On May 13, Arizona State Athletic Director Lisa Love made an unexpected announcement. Love stated that in order to save $1.1 million annually, the Sun Devils were dropping three sports, wrestling among them. Arizona State was joining PAC-10 brethren Oregon in dropping wrestling in 2008.
The Arizona State Sun Devils, winners of the 1988 NCAA Team Championship and the only school not from the states of Iowa, Minnesota or Oklahoma to win the team championship since 1967, would suddenly be without a wrestling program.
Anthony Robles, the man with no right leg, would be without a sport.
But Arizona State still has a wrestling program. Arizona State still has a wrestling program and it is kicking.
Just a few days after Love cut the wrestling program, she stated that if the three sports could raise enough money to be self-sufficient, Arizona State would reinstate the programs.
You know how long it took? Any idea?
Ten days after Arizona State cut wrestling, it reinstated the program. In a week-and-a-half, fans, boosters, friends, and parents raised $8 million. That is just crazy.
It took two months to save swimming. Tennis never made it.
But that is what wrestling fans do.
Wrestling is probably the only sport with enough of a community that people will routinely donate huge amounts of money to save a program at a rival school or even a school on the other side of the country. I myself proudly wear my “Save Fresno State Wrestling” shirt whenever it is clean. I’m still bitter of the failure of our efforts.
I have never been within 100 miles of Fresno in my life. We love the competition that much that we’ll spend our money to keep our product around, even where we’ll never visit.
That’s just what wrestlers do.
And that’s just what saved Anthony Robles’s career as a Sun Devil.
But the other thing you need to know about wrestlers is loyalty. A wrestler is always loyal.
My team is Northwestern. I bleed the purple and white on the mat. I’ve ordered six school’s CSTV packages to watch or listen to Northwestern wrestling matches since Northwestern does not broadcast its own matches, at least not online.
Now, the great story meets my team, and I’m stuck in a pickle.
Do I root for the kid born without the right leg? Or do I root for Northwestern?

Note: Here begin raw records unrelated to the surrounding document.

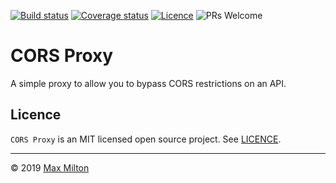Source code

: [![Build status](https://img.shields.io/circleci/project/github/MaxMilton/cors-proxy.svg)](https://circleci.com/gh/MaxMilton/cors-proxy)
[![Coverage status](https://img.shields.io/codecov/c/github/MaxMilton/cors-proxy.svg)](https://codecov.io/gh/MaxMilton/cors-proxy)
[![Licence](https://img.shields.io/github/license/MaxMilton/cors-proxy.svg)](https://github.com/MaxMilton/cors-proxy/blob/master/LICENCE)
![PRs Welcome](https://img.shields.io/badge/PRs-welcome-brightgreen.svg)

# CORS Proxy

A simple proxy to allow you to bypass CORS restrictions on an API.

## Licence

`CORS Proxy` is an MIT licensed open source project. See [LICENCE](./LICENCE).

---

© 2019 [Max Milton](https://maxmilton.com)
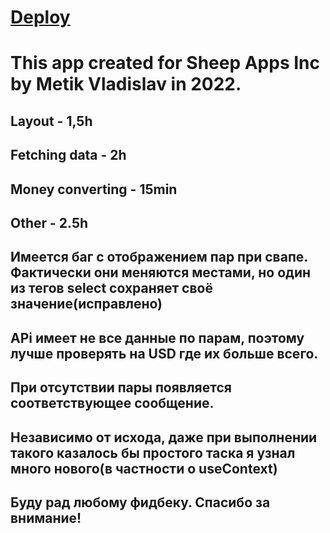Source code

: # [Deploy](https://destolyar.github.io/sheep-apps-task/)
# This app created for Sheep Apps Inc by Metik Vladislav in 2022.
## Layout - 1,5h
## Fetching data - 2h
## Money converting - 15min
## Other - 2.5h



## Имеется баг с отображением пар при свапе. Фактически они меняются местами, но один из тегов select сохраняет своё значение(исправлено)
## APi имеет не все данные по парам, поэтому лучше проверять на USD где их больше всего. 
## При отсутствии пары появляется соответствующее сообщение.
## Независимо от исхода, даже при выполнении такого казалось бы простого таска я узнал много нового(в частности о useContext)
## Буду рад любому фидбеку. Спасибо за внимание!

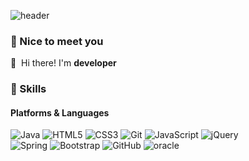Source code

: ![header](https://capsule-render.vercel.app/api?type=Rect&color=auto&height=250&section=header&text=welcome%20My%20github&fontSize=90)

 
### 🤞 Nice to meet you
  👋&nbsp; Hi there! I'm <b>developer</b> 

### 💪 Skills
#### Platforms & Languages
![Java](https://img.shields.io/badge/java-%23ED8B00.svg?style=flat-square&logo=java&logoColor=white)
![HTML5](https://img.shields.io/badge/html5-%23E34F26.svg?style=flat-square&logo=html5&logoColor=white)
![CSS3](https://img.shields.io/badge/css3-%231572B6.svg?style=flat-square&logo=css3&logoColor=white)
![Git](https://img.shields.io/badge/git-%23F05033.svg?style=flat-square&logo=git&logoColor=white)
![JavaScript](https://img.shields.io/badge/JavaScript-F7DF1E?style=flat&logo=JavaScript&logoColor=white)
![jQuery](https://img.shields.io/badge/jQuery-0769AD?style=flat&logo=jQuery&logoColor=white)
<br>
![Spring](https://img.shields.io/badge/Spring-6DB33F?style=flat&logo=Spring&logoColor=white)
![Bootstrap](https://img.shields.io/badge/Bootstrap-7952B3?style=flat&logo=Bootstrap&logoColor=white)
![GitHub](https://img.shields.io/badge/github-%23121011.svg?style=flat-square&logo=github&logoColor=white)
![oracle](https://img.shields.io/badge/Oracle-F80000?style=for-the-badge&logo=Oracle&logoColor=white)
<br>







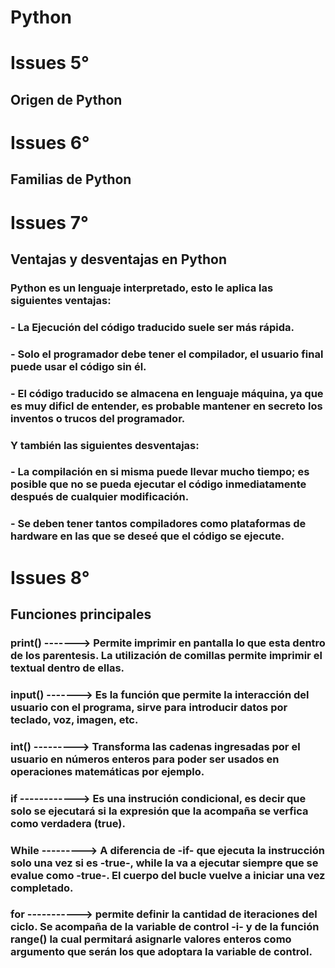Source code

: # Python

# Issues 5°

## Origen de Python

# Issues 6°

## Familias de Python

# Issues 7°

## Ventajas y desventajas en Python

### Python es un lenguaje interpretado, esto le aplica las siguientes ventajas:

### - La Ejecución del código traducido suele ser más rápida.
### - Solo el programador debe tener el compilador, el usuario final puede usar el código sin él.
### - El código traducido se almacena en lenguaje máquina, ya que es muy dificl de entender, es probable mantener en secreto los inventos o trucos del programador.

### Y también las siguientes desventajas:

### - La compilación en si misma puede llevar mucho tiempo; es posible que no se pueda ejecutar el código inmediatamente después de cualquier modificación.
### - Se deben tener tantos compiladores como plataformas de hardware en las que se deseé que el código se ejecute.
    

# Issues 8°

## Funciones principales

### print() -------> Permite imprimir en pantalla lo que esta dentro de los parentesis. La utilización de comillas permite imprimir el textual dentro de ellas.
### input() -------> Es la función que permite la interacción del usuario con el programa, sirve para introducir datos por teclado, voz, imagen, etc.
### int() ---------> Transforma las cadenas ingresadas por el usuario en números enteros para poder ser usados en operaciones matemáticas por ejemplo.
### if ------------> Es una instrución condicional, es decir que solo se ejecutará si la expresión que la acompaña se verfica como verdadera (true).
### While ---------> A diferencia de -if- que ejecuta la instrucción solo una vez si es -true-, while la va a ejecutar siempre que se evalue como -true-. El cuerpo del bucle vuelve a iniciar una vez completado.
### for -----------> permite definir la cantidad de iteraciones del ciclo. Se acompaña de la variable de control -i- y de la función range() la cual permitará asignarle valores enteros como argumento que serán los que adoptara la variable de control.
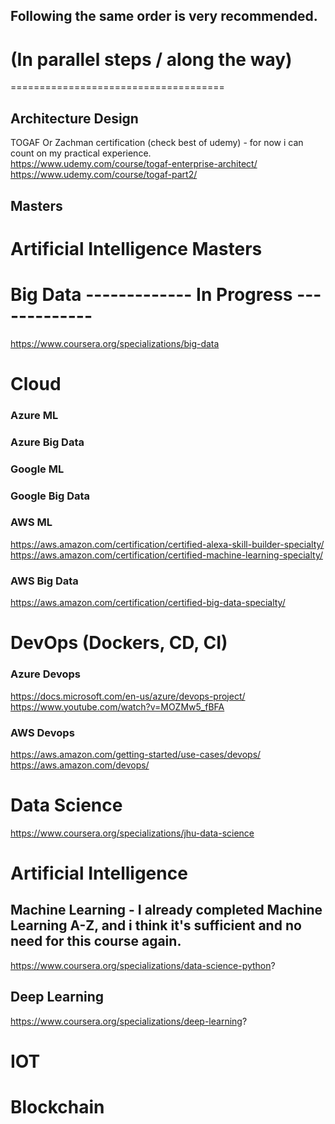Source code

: ## Following the same order is very recommended.

# (In parallel steps / along the way)
=====================================
## Architecture Design
TOGAF Or Zachman certification (check best of udemy) - for now i can count on my practical experience. </br>
https://www.udemy.com/course/togaf-enterprise-architect/  </br>
https://www.udemy.com/course/togaf-part2/

## Masters
Artificial Intelligence Masters
====================================================================

# Big Data                                            ------------- In Progress -------------
https://www.coursera.org/specializations/big-data

# Cloud

### Azure ML

### Azure Big Data

### Google ML

### Google Big Data

### AWS ML
https://aws.amazon.com/certification/certified-alexa-skill-builder-specialty/
https://aws.amazon.com/certification/certified-machine-learning-specialty/

### AWS Big Data
https://aws.amazon.com/certification/certified-big-data-specialty/

# DevOps (Dockers, CD, CI)
### Azure Devops
https://docs.microsoft.com/en-us/azure/devops-project/ <br/>
https://www.youtube.com/watch?v=MOZMw5_fBFA

### AWS Devops
https://aws.amazon.com/getting-started/use-cases/devops/  <br/>
https://aws.amazon.com/devops/


# Data Science
https://www.coursera.org/specializations/jhu-data-science

# Artificial Intelligence
## Machine Learning - I already completed Machine Learning A-Z, and i think it's sufficient and no need for this course again.
https://www.coursera.org/specializations/data-science-python?

## Deep Learning
https://www.coursera.org/specializations/deep-learning?


# IOT
## 

# Blockchain
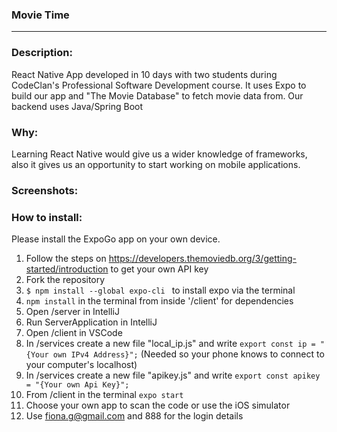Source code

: 
### Movie Time 
***

### Description:
React Native App developed in 10 days with two students during CodeClan's Professional Software Development course. It uses Expo to build our app and "The Movie Database" to fetch movie data from. Our backend uses Java/Spring Boot

### Why:
Learning React Native would give us a wider knowledge of frameworks, also it gives us an opportunity to start working on mobile applications.

### Screenshots:



### How to install:
Please install the ExpoGo app on your own device.
1. Follow the steps on https://developers.themoviedb.org/3/getting-started/introduction to get your own API key
2. Fork the repository
3. `$ npm install --global expo-cli ` to install expo via the terminal
4. `npm install` in the terminal from inside '/client' for dependencies
5. Open /server in IntelliJ
6. Run ServerApplication in IntelliJ
7. Open /client in VSCode
8. In /services create a new file "local_ip.js" and write `export const ip = "{Your own IPv4 Address}";` (Needed so your phone knows to connect to your computer's localhost)
9. In /services create a new file "apikey.js" and write `export const apikey = "{Your own Api Key}";`
10. From /client in the terminal `expo start`
11. Choose your own app to scan the code or use the iOS simulator
12. Use fiona.g@gmail.com and 888 for the login details
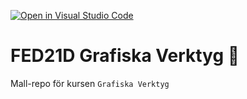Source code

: [![Open in Visual Studio Code](https://classroom.github.com/assets/open-in-vscode-c66648af7eb3fe8bc4f294546bfd86ef473780cde1dea487d3c4ff354943c9ae.svg)](https://classroom.github.com/online_ide?assignment_repo_id=8547766&assignment_repo_type=AssignmentRepo)
# FED21D Grafiska Verktyg 🎨
Mall-repo för kursen `Grafiska Verktyg`

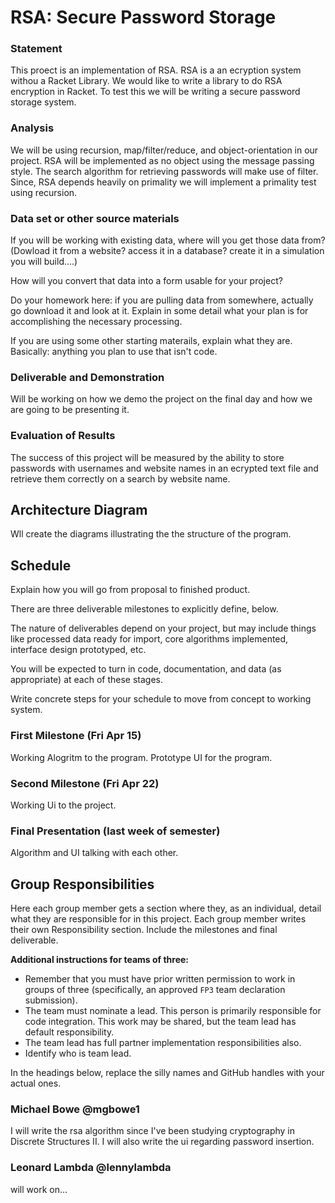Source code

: # RSA: Secure Password Storage

### Statement
This proect is an implementation of RSA. RSA is a an ecryption system withou a Racket Library. We would like to write a library to do RSA encryption in Racket. To test this we will be writing a secure password storage system.

### Analysis
We will be using recursion, map/filter/reduce, and object-orientation in our project. RSA will be implemented as no object using the message passing style. The search algorithm for retrieving passwords will make use of filter. Since, RSA depends heavily on primality we will implement a primality test using recursion.

### Data set or other source materials
If you will be working with existing data, where will you get those data from? (Dowload it from a website? access it in a database? create it in a simulation you will build....)

How will you convert that data into a form usable for your project?  

Do your homework here: if you are pulling data from somewhere, actually go download it and look at it. Explain in some detail what your plan is for accomplishing the necessary processing.

If you are using some other starting materails, explain what they are. Basically: anything you plan to use that isn't code.

### Deliverable and Demonstration
Will be working on how we demo the project on the final day and how we are going to be presenting it.

### Evaluation of Results
The success of this project will be measured by the ability to store passwords with usernames and website names in an ecrypted text file and retrieve them correctly on a search by website name.

## Architecture Diagram
Wll create the diagrams illustrating the the structure of the program.

## Schedule
Explain how you will go from proposal to finished product. 

There are three deliverable milestones to explicitly define, below.

The nature of deliverables depend on your project, but may include things like processed data ready for import, core algorithms implemented, interface design prototyped, etc. 

You will be expected to turn in code, documentation, and data (as appropriate) at each of these stages.

Write concrete steps for your schedule to move from concept to working system. 

### First Milestone (Fri Apr 15)
Working Alogritm to the program. Prototype UI for the program.

### Second Milestone (Fri Apr 22)
Working Ui to the project.

### Final Presentation (last week of semester)
Algorithm and UI talking with each other. 

## Group Responsibilities
Here each group member gets a section where they, as an individual, detail what they are responsible for in this project. Each group member writes their own Responsibility section. Include the milestones and final deliverable.

**Additional instructions for teams of three:** 
* Remember that you must have prior written permission to work in groups of three (specifically, an approved `FP3` team declaration submission).
* The team must nominate a lead. This person is primarily responsible for code integration. This work may be shared, but the team lead has default responsibility.
* The team lead has full partner implementation responsibilities also.
* Identify who is team lead.

In the headings below, replace the silly names and GitHub handles with your actual ones.

### Michael Bowe @mgbowe1
I will write the rsa algorithm since I've been studying cryptography in Discrete Structures II. I will also write the ui regarding password insertion.

### Leonard Lambda @lennylambda
will work on...
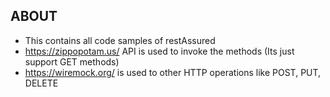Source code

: ## ABOUT

  - This contains all code samples of restAssured
  - https://zippopotam.us/ API is used to invoke the methods (Its just support GET methods)
  - https://wiremock.org/ is used to other HTTP operations like POST, PUT, DELETE
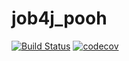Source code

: # job4j_pooh
[![Build Status](https://app.travis-ci.com/ftptpf/job4j_pooh.svg?branch=master)](https://app.travis-ci.com/ftptpf/job4j_pooh)
[![codecov](https://codecov.io/gh/ftptpf/job4j_pooh/branch/master/graph/badge.svg?token=6CA5SVERTB)](https://codecov.io/gh/ftptpf/job4j_pooh)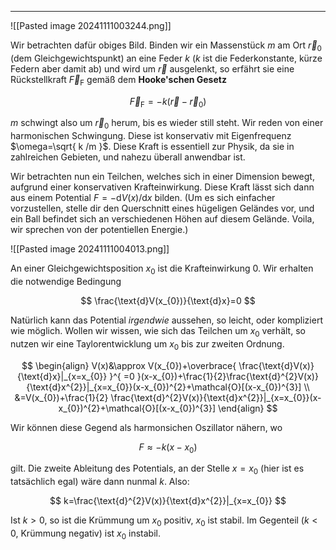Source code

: ***

![[Pasted image 20241111003244.png]]

Wir betrachten dafür obiges Bild. Binden wir ein Massenstück $m$ am Ort $\vec{r}_{0}$ (dem Gleichgewichtspunkt) an eine Feder $k$ ($k$ ist die Federkonstante, kürze Federn aber damit ab) und wird um $\vec{r}$ ausgelenkt, so erfährt sie eine Rückstellkraft $\vec{F}_{\text{F}}$ gemäß dem **Hooke'schen Gesetz**

$$
\vec{F}_{\text{F}}=-k(\vec{r}-\vec{r}_{0})
$$

$m$ schwingt also um $\vec{r}_{0}$ herum, bis es wieder still steht. Wir reden von einer harmonischen Schwingung. Diese ist konservativ mit Eigenfrequenz $\omega=\sqrt{ k /m }$. Diese Kraft is essentiell zur Physik, da sie in zahlreichen Gebieten, und nahezu überall anwendbar ist.

Wir betrachten nun ein Teilchen, welches sich in einer Dimension bewegt, aufgrund einer konservativen Krafteinwirkung. Diese Kraft lässt sich dann aus einem Potential $F=-\text{d}V(x) /\text{d}x$ bilden. (Um es sich einfacher vorzustellen, stelle dir den Querschnitt eines hügeligen Geländes vor, und ein Ball befindet sich an verschiedenen Höhen auf diesem Gelände. Voila, wir sprechen von der potentiellen Energie.)

![[Pasted image 20241111004013.png]]

An einer Gleichgewichtsposition $x_{0}$ ist die Krafteinwirkung $0$. Wir erhalten die notwendige Bedingung

$$
\frac{\text{d}V(x_{0})}{\text{d}x}=0 
$$

Natürlich kann das Potential *irgendwie* aussehen, so leicht, oder kompliziert wie möglich. Wollen wir wissen, wie sich das Teilchen um $x_{0}$ verhält, so nutzen wir eine Taylorentwicklung um $x_{0}$ bis zur zweiten Ordnung.

$$
\begin{align}
V(x)&\approx V(x_{0})+\overbrace{ \frac{\text{d}V(x)}{\text{d}x}|_{x=x_{0}} }^{ =0 }(x-x_{0})+\frac{1}{2}\frac{\text{d}^{2}V(x)}{\text{d}x^{2}}|_{x=x_{0}}(x-x_{0})^{2}+\mathcal{O}[(x-x_{0})^{3}] \\
&=V(x_{0})+\frac{1}{2} \frac{\text{d}^{2}V(x)}{\text{d}x^{2}}|_{x=x_{0}}(x-x_{0})^{2}+\mathcal{O}[(x-x_{0})^{3}] 
\end{align}
$$

Wir können diese Gegend als harmonsichen Oszillator nähern, wo

$$
F \approx -k(x-x_{0})
$$

gilt. Die zweite Ableitung des Potentials, an der Stelle $x=x_{0}$ (hier ist es tatsächlich egal) wäre dann nunmal $k$. Also:

$$
k=\frac{\text{d}^{2}V(x)}{\text{d}x^{2}}|_{x=x_{0}} 
$$

Ist $k>0$, so ist die Krümmung um $x_{0}$ positiv, $x_{0}$ ist stabil. Im Gegenteil ($k<0$, Krümmung negativ) ist $x_{0}$ instabil.
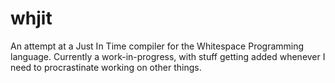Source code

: # whjit

An attempt at a Just In Time compiler for the Whitespace Programming language. Currently a work-in-progress, with stuff getting added whenever I need to procrastinate working on other things.
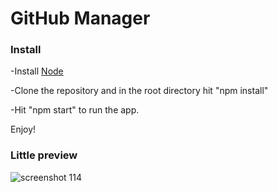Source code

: # GitHub Manager

### Install
-Install [Node](https://nodejs.org/en/download/)

-Clone the repository and in the root directory hit "npm install"

-Hit "npm start" to run the app.

Enjoy!

### Little preview
![screenshot 114](https://user-images.githubusercontent.com/42438024/47269426-b7600c00-d55d-11e8-82bb-6a95089436be.png)


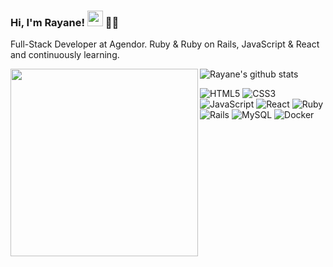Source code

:### Hi, I'm Rayane! <img src="https://raw.githubusercontent.com/MartinHeinz/MartinHeinz/master/wave.gif" width="25px"/> :woman_technologist:
  
Full-Stack Developer at Agendor. Ruby & Ruby on Rails, JavaScript & React and continuously learning.
  
  <img width="300px" align="left" src="https://github-readme-stats.vercel.app/api/top-langs/?username=rayanerocha07&hide=html&layout=compact&theme=dracula" />  

  

![Rayane's github stats](https://github-readme-stats.vercel.app/api?username=rayanerocha07&count_private=true&theme=dracula)


![HTML5](https://img.shields.io/badge/html5-%23E34F26.svg?style=for-the-badge&logo=html5&logoColor=white)
![CSS3](https://img.shields.io/badge/css3-%231572B6.svg?style=for-the-badge&logo=css3&logoColor=white)
![JavaScript](https://img.shields.io/badge/javascript-%23323330.svg?style=for-the-badge&logo=javascript&logoColor=%23F7DF1E)
![React](https://img.shields.io/badge/react-%2320232a.svg?style=for-the-badge&logo=react&logoColor=%2361DAFB)
![Ruby](https://img.shields.io/badge/ruby-%23CC342D.svg?style=for-the-badge&logo=ruby&logoColor=white)
![Rails](https://img.shields.io/badge/rails-%23CC0000.svg?style=for-the-badge&logo=ruby-on-rails&logoColor=white)
![MySQL](https://img.shields.io/badge/mysql-%2300f.svg?style=for-the-badge&logo=mysql&logoColor=white)
![Docker](https://img.shields.io/badge/docker-%230db7ed.svg?style=for-the-badge&logo=docker&logoColor=white)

The one thing you need to know about me is I’m not good at making decisions.
Robles and Precin, Precin and Robles. Sophomore and junior, junior and sophomore. What do I do? Can I pick between them? I guess I must.
In wrestling, you never root against someone. Never. You respect the effort he, or in some cases, she, has put in to reach this point.
You respect the days, nights, weeks he has gone without eating, the extra laps he has run to make weight, the rigor he trains with.
You root for your guy, not against the other. You respect the other guy too much.
But this, this is hard. Great story vs. Your team always is.
In 2006, George Mason played the University of Florida in the NCAA Men’s Basketball Final Four, creating a similar predicament.
What did I do? Remove all the green and yellow from my room. Having green couches, it was not an easy task.
But I did it.
Now, I won’t go that far this time. I’m not removing the red and gold. But I have to root for Precin.
I’m sorry, story; I’m sorry.
The Robles story is nice, but I must root for Precin. I must root for my boy.
I hope Robles takes third; God knows if he does, I may write him the full story he deserves. But not tonight.
Not with a national championship on the line.
Tonight, I hope Precin continues his quest for an individual championship. I hope he does.
It’s a good story, but for one night, it just is not for me.